The music on Downes’ concert takes off from Ellington’s seminal piano concerto, New World A-Comin’. That piece has a story connected with it that Downes wants to elucidate.

“Ellington’s piece was inspired by a book by Roi Ottley called New World A-Coming: The American Negro – His History and Literature [1943]. Ottley was an African-American writer and journalist, part of the Harlem Renaissance in the 1920s–’40s, and one of the first African-American overseas correspondents. His book was sort of an extended essay on the changes that would be coming as a result of the end of World War II and the end of colonialism, a whole new era of racial equality, not just here but across the globe.

“As a segue to that, he had a radio show in Harlem for several years during the war, with the same title. And it was a weekly show where he would interview African-American celebrities and regular folk, telling stories. It was one of the first mass media efforts to bring that experience to the general consciousness. And Ellington wrote the theme music for the radio show. So I listened to some of the radio shows, which are just like a time capsule of the period, and I became very interested in integrating different aspects of spoken word into this piece.”

To that end, Downes commissioned composer David Sanford to write a companion piece to Ellington’s concerto, calling it Long Time Coming, which weaves segments of Ottley’s radio show into the fabric of the music.

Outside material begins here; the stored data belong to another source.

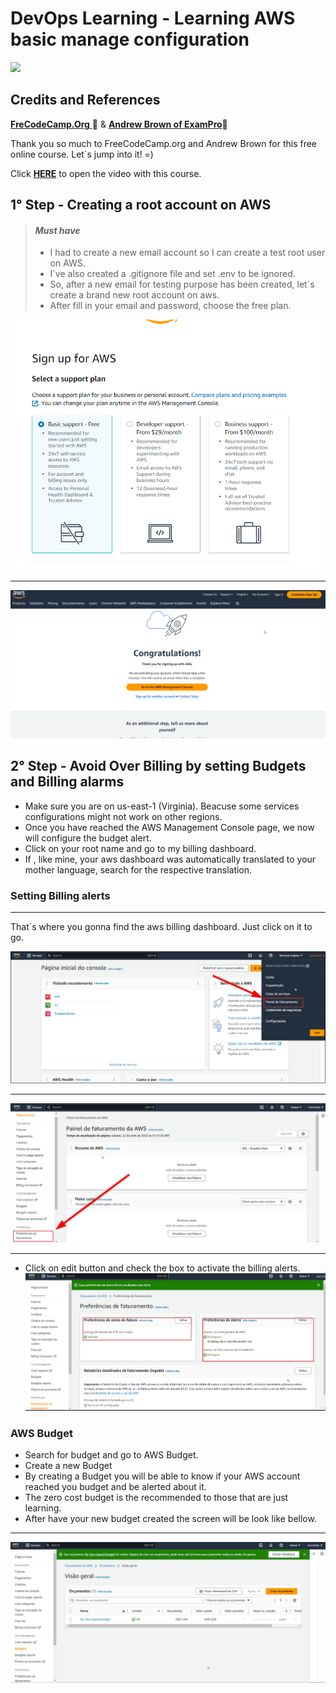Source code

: # DevOps Learning - Learning AWS basic manage configuration 
![](https://img.shields.io/github/license/leandro-gehlen/BL-clean-architecture-node-api)  


## Credits and References  

[**FreCodeCamp.Org** ](https://www.youtube.com/@freecodecamp)🚀
&
[**Andrew Brown of ExamPro**](https://www.youtube.com/channel/UC2EsmbKnDNE7y1N3nZYCuGw)🚀

Thank you so much to FreeCodeCamp.org and Andrew Brown for this free online course.
Let´s jump into it! =)

Click [**HERE**](https://www.youtube.com/watch?v=U3VSJhaC4kc&t=3899s) to open the video with this course.

## 1° Step - Creating a root account on AWS

> #### *Must have*
> 
> - I had to create a new email account so I can create a test root user on AWS.
> - I´ve also created a .gitignore file and set .env to be ignored.
> - So, after a new email for testing purpose has been created, let´s create a brand new root account on aws.
> - After fill in your email and password, choose the free plan.

![](https://raw.githubusercontent.com/Leandro-Gehlen/DevOpsL-AWS-Basic-Management-Config/main/images/2023-04-22%2000_53_25-AWS%20Console%20-%20Signup.png)

-------------------------------

![](https://raw.githubusercontent.com/Leandro-Gehlen/DevOpsL-AWS-Basic-Management-Config/main/images/2023-04-22%2000_54_40-Registration%20Confirmation.png)

## 2° Step - Avoid Over Billing by setting Budgets and Billing alarms

- Make sure you are on us-east-1 (Virginia). Beacuse some services configurations might not work on other regions. 
- Once you have reached the AWS Management Console page, we now will configure the budget alert.
- Click on your root name and go to my billing dashboard.
- If , like mine, your aws dashboard was automatically translated to your mother language, search for the respective translation.

### Setting Billing alerts
-------------------------
That´s where you gonna find the aws billing dashboard. Just click on it to go.

![](https://raw.githubusercontent.com/Leandro-Gehlen/DevOpsL-AWS-Basic-Management-Config/main/images/2023-04-22%2001_28_54-AWS%20Management%20Console.png)

------------------------

![](https://raw.githubusercontent.com/Leandro-Gehlen/DevOpsL-AWS-Basic-Management-Config/main/images/2023-04-22%2001_38_45-Billing%20Management%20Console.png)

--------------
- Click on edit button and check the box to activate the billing alerts.
![](https://raw.githubusercontent.com/Leandro-Gehlen/DevOpsL-AWS-Basic-Management-Config/main/images/2023-04-22%2002_11_14-Billing%20Management%20Console.png)

### AWS Budget

- Search for budget and go to AWS Budget.
- Create a new Budget
- By creating a Budget you will be able to know if your AWS account reached you budget and be alerted about it.
- The zero cost budget is the recommended to those that are just learning.
- After have your new budget created the screen will be look like bellow.
----------------

![](https://raw.githubusercontent.com/Leandro-Gehlen/DevOpsL-AWS-Basic-Management-Config/main/images/2023-04-22%2002_53_48-%E2%97%8F%20README.md%20-%20aws-management%20-%20Visual%20Studio%20Code.png)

And to draw the larger connections between then and now, “I wanted to find a spoken-word piece that would represent today in not too-specific a way. The piece, in my mind, is also about tomorrow — past, present, and future. And when I came to the poetry of [former U.S. Poet Laureate] Rita Dove — you know, she’s a musician as well and she just loved this project as well, and her piece is so beautiful and appropriate. So everything just came together.”

There’s so much on the table in this concert, so much creativity on display, that your thoughts begin to race even before you reach the concert hall. Which is how it should be.